Not just gold, the energy transition makes silver shine

Silver is experiencing a moment of glory: demand from the industry solar panels and artificial intelligence data centers has pushed the spot price up more than 20% this year, compared with gold’s 13% gain. Demand is set to increase, and the drop in supplies has created the second-largest silver deficit in 20 years, according to the Silver Institute. Will silver overshadow gold as the leading precious metal? This is the question he answers Albert Chu, portfolio manager, and Angus Poland, analyst, natural resources strategies at Man Group.

Not just gold

Silver – explains the expert – “has many features characteristics of gold: it has been a store of value for thousands of years, has a close relationship with real interest rates and has interesting properties for industrial purposes. However, silver is much more abundant than gold, and underground silver mines have grades (concentration within the ore) over 100 times higher than gold mines. That said, it is still a rare metal and therefore costs almost a million dollars a ton.

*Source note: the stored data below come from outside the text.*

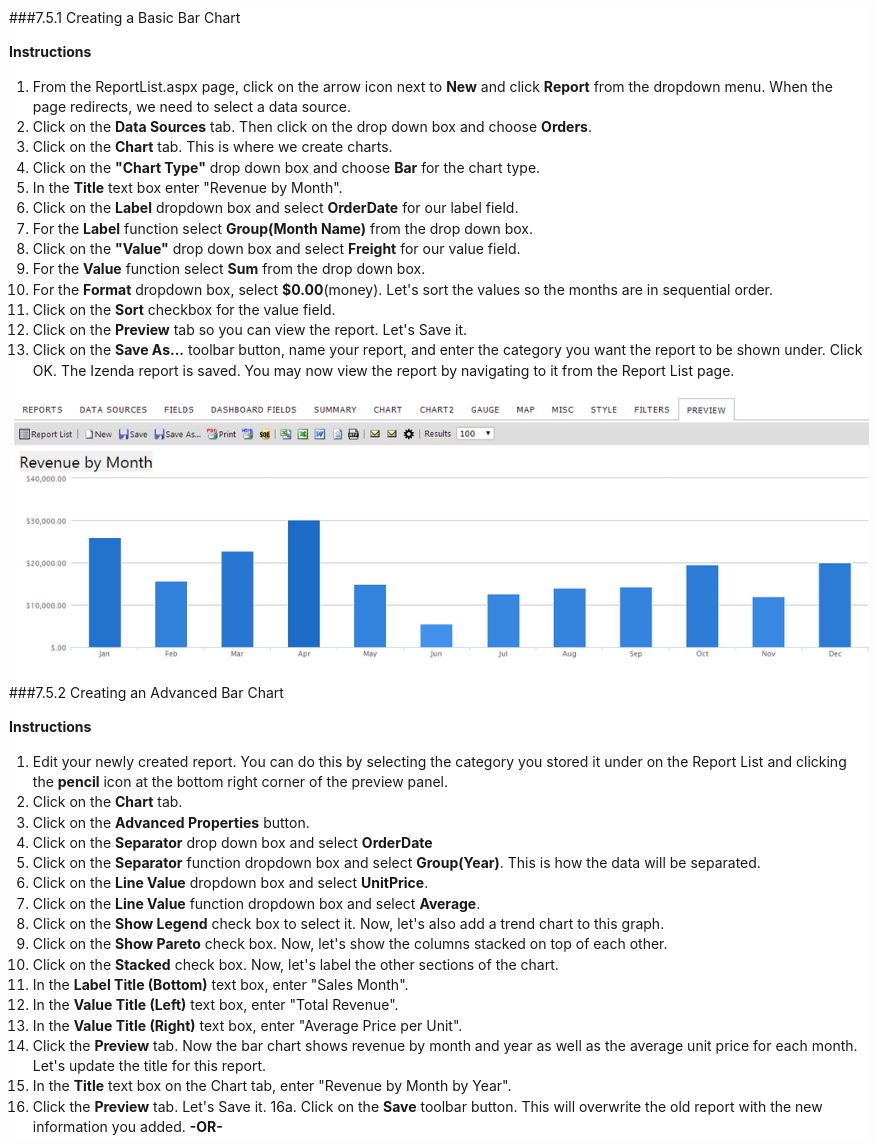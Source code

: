 ###7.5.1 Creating a Basic Bar Chart

**Instructions**

1. From the ReportList.aspx page, click on the arrow icon next to **New** and click **Report** from the dropdown menu. When the page redirects, we need to select a data source.
2. Click on the **Data Sources** tab. Then click on the drop down box and choose **Orders**.
3. Click on the **Chart** tab. This is where we create charts.
4. Click on the **"Chart Type"** drop down box and choose **Bar** for the chart type.
5. In the **Title** text box enter "Revenue by Month".
6. Click on the **Label** dropdown box and select **OrderDate** for our label field.
7. For the **Label** function select **Group(Month Name)** from the drop down box.
8. Click on the **"Value"** drop down box and select **Freight** for our value field.
9. For the **Value** function select **Sum** from the drop down box. 
10. For the **Format** dropdown box, select **$0.00**(money). Let's sort the values so the months are in sequential order.
11. Click on the **Sort** checkbox for the value field.
12. Click on the **Preview** tab so you can view the report. Let's Save it.
13. Click on the **Save As...** toolbar button, name your report, and enter the category you want the report to be shown under.  Click OK. The Izenda report is saved. You may now view the report by navigating to it from the Report List page.

![](/Guides/ReportDesign/7.0-Chart-tab/basic_bar_results.png)

###7.5.2 Creating an Advanced Bar Chart

**Instructions**

1. Edit your newly created report. You can do this by selecting the category you stored it under on the Report List and clicking the **pencil** icon at the bottom right corner of the preview panel.
2. Click on the **Chart** tab.
3. Click on the **Advanced Properties** button.
4. Click on the **Separator** drop down box and select **OrderDate**
5. Click on the **Separator** function dropdown box and select **Group(Year)**. This is how the data will be separated. 
6. Click on the **Line Value** dropdown box and select **UnitPrice**. 
7. Click on the **Line Value** function dropdown box and select **Average**.
8. Click on the **Show Legend** check box to select it. Now, let's also add a trend chart to this graph.
9. Click on the **Show Pareto** check box. Now, let's show the columns stacked on top of each other.
10. Click on the **Stacked** check box. Now, let's label the other sections of the chart.
11. In the **Label Title (Bottom)** text box, enter "Sales Month".
12. In the **Value Title (Left)** text box, enter "Total Revenue".
13. In the **Value Title (Right)** text box, enter "Average Price per Unit".
14. Click the **Preview** tab. Now the bar chart shows revenue by month and year as well as the average unit price for each month. Let's update the title for this report.
13. In the **Title** text box on the Chart tab, enter "Revenue by Month by Year".
15. Click the **Preview** tab. Let's Save it.
16a. Click on the **Save** toolbar button. This will overwrite the old report with the new information you added.
**-OR-**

While silver is a recognized store of value, it is not usually the first investment choice in the event of geopolitical or economic shocks: gold attracts more flows as a safe haven asset, doing better than silver in times of crisis. However, when conditions stabilize, investors start to look to ‘poor man’s gold’ and silver rises more.”

The energy transition makes silver shine

Central banks favor gold due to its price density, which is almost 150 times higher than that of silver. This preference has supported gold prices in recent years, an advantage that silver has not directly enjoyed.

The industrial sparkle of silver

Even though silver is not the metal of choice for central banks, it is growing industrially. In fact, silver boasts the highest electrical and thermal conductivity of all metals. This characteristic, combined with its relative abundance, makes it the primary metal for industrial uses – 54% of silver is used in industrial applications, compared to 10% for gold. This industrial demand can drive silver prices higher during periods of stable interest rates, but it can also drive silver prices lower during periods of low activity.

In particular, silver is a metal in the center din the energy transition. As we move from hydrocarbons to electricity, there is growing demand for circuits, switches, and motors, all of which use silver. This demand is expected to expand with the rise of electric vehicles and AI data centers.

Use silver’s most significant ending is in solar panels, each of which requires 10-20 grams of silver per kilowatt. Bloomberg estimates that more than 500 gigawatts of photovoltaic (PV) units will be built this year, requiring about 250 million ounces of silver, or 30% of global supply. Demand is growing rapidly, with PV installations expected to increase 67% between 2022 and 2023 alone.

Declining supply and changing price dynamics

The way silver prices are priced is also evolving, he explains Chu emphasizing that historically they were the real rates determine prices, given silver’s role as a store of value. However, the balance between supply and demand is now becoming much more critical.

Silver supply has reached peaked in 2016 and has stagnated since then due to a lack of investment in a low-price environment and stricter environmental, social, and governance (ESG) requirements that have discouraged new mining. The Silver Institute forecasts a 1% decline in total silver supply in 2024, leading to a projected market deficit of 215.3 million ounces, the second largest in more than 20 years.

This deficit, determined by the energy transition, “represents the advantage of silver compared to the best qualities of gold as to store of value and safe haven“, concludes the analyst.